A couple weeks ago, Felix Baumgartner set the record for the longest free fall, previously held by Captain Joseph Kittinger. To be more specific, Baumgartner dove from 39 kilometers in 2012, and Kittinger dove from 31 kilometers in 1960. However, Baumgartner traveled faster, with his total dive taking 17 seconds less than Kittinger’s. This was the true feat, as he reached 1,342 kilometers per hour, thus breaking the sound barrier.
At 39 kilometers, how high up was Baumgartner? This is 8% short of a full marathon, the distance of 4.4 Mount Everests stacked atop one another, and 3.6 times the greatest depth of the ocean. At this height, the temperature is only -25.6 C, the pressure is only 1/3 of that on the ground, and the effect of gravity was still 98-99% of what it would be at sea level. His maximum speed of 1.1 Mach (the speed of sound in dry air at 15 C and 1 atm) was just 13% short of the maximum speed of the X-1 rocket plane. In other words, he was moving very fast from an extreme height.
If you want to consider how this might affect a human, you must consider not speed, but acceleration. With the Stratos jump, it took Baumgartner 42 seconds to reach his terminal velocity. This is pretty quick. How did he do it? When in free-fall, we can consider two forces, drag and gravity. I noted above that the effects of gravity were reduced, but not by much, at this elevation (to 9.7 meters per second-squared, to be specific). The force of drag acting on a body is dependent upon its velocity. So, as you fall and gain speed, the effects of drag become greater. Eventually, drag force becomes great enough such that you cannot accelerate any further from gravity, and you reach terminal velocity. This is usually 25 m/s for most objects. However, Baumgartner was in the stratosphere. The air pressure, as I mentioned above, was only 0.33 that of what is at sea level. With such low air density, the effects of drag are reduced. The force of acceleration, relatively unchanged, provides a strong downward force (toward the Earth). This leads to a very high terminal velocity, one that can break the sound barrier. (I should note that the speed of sound is reduced at high elevation because sound propagation is dependent upon the density of the medium through which the wave travels.)

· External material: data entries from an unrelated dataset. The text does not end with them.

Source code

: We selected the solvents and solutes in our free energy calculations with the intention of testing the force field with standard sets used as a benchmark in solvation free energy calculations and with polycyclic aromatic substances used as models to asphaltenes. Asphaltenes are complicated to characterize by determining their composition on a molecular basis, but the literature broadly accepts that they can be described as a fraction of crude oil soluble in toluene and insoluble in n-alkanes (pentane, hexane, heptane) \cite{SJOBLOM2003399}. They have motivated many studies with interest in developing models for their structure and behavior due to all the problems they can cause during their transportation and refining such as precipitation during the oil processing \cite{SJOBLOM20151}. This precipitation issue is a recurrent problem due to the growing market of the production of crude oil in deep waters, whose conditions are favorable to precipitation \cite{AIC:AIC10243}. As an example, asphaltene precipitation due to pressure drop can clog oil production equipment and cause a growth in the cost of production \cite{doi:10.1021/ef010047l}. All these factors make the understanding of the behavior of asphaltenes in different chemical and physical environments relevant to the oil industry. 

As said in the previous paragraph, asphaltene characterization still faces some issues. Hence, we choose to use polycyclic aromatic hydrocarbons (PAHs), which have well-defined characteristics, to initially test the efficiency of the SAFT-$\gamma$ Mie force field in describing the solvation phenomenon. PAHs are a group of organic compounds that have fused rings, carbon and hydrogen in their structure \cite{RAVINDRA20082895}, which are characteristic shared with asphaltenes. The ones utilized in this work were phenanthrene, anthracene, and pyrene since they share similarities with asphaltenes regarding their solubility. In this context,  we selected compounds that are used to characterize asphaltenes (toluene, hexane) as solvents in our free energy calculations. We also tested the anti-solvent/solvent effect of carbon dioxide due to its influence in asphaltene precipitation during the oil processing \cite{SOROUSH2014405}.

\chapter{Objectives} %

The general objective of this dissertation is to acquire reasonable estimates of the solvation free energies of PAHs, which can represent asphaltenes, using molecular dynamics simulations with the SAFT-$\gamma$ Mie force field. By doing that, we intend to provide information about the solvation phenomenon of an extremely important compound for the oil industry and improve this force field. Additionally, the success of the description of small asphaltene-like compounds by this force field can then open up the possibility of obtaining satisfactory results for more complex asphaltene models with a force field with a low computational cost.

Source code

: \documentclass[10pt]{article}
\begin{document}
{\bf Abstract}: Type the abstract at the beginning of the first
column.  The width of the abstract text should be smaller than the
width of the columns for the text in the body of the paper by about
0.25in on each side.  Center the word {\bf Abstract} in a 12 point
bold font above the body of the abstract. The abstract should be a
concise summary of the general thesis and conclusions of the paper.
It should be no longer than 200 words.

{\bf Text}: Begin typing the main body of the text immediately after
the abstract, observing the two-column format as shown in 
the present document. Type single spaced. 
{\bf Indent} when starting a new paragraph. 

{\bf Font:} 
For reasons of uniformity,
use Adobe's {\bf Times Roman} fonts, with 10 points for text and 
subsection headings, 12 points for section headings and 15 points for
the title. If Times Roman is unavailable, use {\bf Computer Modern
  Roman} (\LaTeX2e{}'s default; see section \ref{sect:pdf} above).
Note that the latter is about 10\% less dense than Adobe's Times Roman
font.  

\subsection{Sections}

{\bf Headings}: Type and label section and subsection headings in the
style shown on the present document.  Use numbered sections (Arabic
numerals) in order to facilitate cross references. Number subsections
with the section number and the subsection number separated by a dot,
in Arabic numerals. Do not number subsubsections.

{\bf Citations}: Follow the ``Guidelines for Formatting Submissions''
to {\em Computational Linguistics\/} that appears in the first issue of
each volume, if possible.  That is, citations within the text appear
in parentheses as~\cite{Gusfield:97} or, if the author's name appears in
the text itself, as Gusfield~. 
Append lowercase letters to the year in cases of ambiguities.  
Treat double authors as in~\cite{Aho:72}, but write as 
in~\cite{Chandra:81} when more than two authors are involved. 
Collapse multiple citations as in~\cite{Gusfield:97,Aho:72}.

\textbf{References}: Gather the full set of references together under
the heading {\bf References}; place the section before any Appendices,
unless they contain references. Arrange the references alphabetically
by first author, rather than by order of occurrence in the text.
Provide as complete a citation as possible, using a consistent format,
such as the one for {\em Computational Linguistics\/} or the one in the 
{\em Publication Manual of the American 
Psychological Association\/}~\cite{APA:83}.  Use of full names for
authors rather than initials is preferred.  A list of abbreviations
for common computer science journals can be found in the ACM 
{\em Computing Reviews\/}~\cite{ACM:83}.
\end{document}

What does this have to do with acceleration, then? We know his speed was significant, and we know he did it quickly. According to the argument above, the only real force leading to acceleration is gravity, and we have an upper limit of 9.7-9.8 m/s^2. The numbers reported agree with this, with an average acceleration of about 8.8 m/s^2. Is this fast enough to hurt a human? Again, what matters is acceleration, not speed. This discussion started in WWI, where pilots reported vision problems with high-acceleration maneuvers. Today, we see it ranging from the design of rockets by NASA to safety reports in four-door sedans. If we look back at other human endeavors, we see a story of high acceleration. The now-retired shuttle missions accelerated astronauts to three times the force of gravity. The Apollo missions entered the atmosphere at six times the force of gravity upon their return home. However, the highest reported cases were with the Daisy Decelerator in the 1970s. Major Beeding was placed in this capsule, and he was decelerated at 83-times the force of gravity for approximately 0.04 seconds. He survived, emerging with a short period of shock and a bruised back. While I wouldn’t claim that most humans could survive such an extreme scenario, this demonstrates the importance of acceleration over total speed. With Baumgartner traveling at <1g (less than one times the force of gravity), this provided little danger.
Whether or not this provided a danger to the diver, it was an exciting watch. Whether or not it advanced our knowledge of the stratosphere, it gave me a fun topic for this blog post.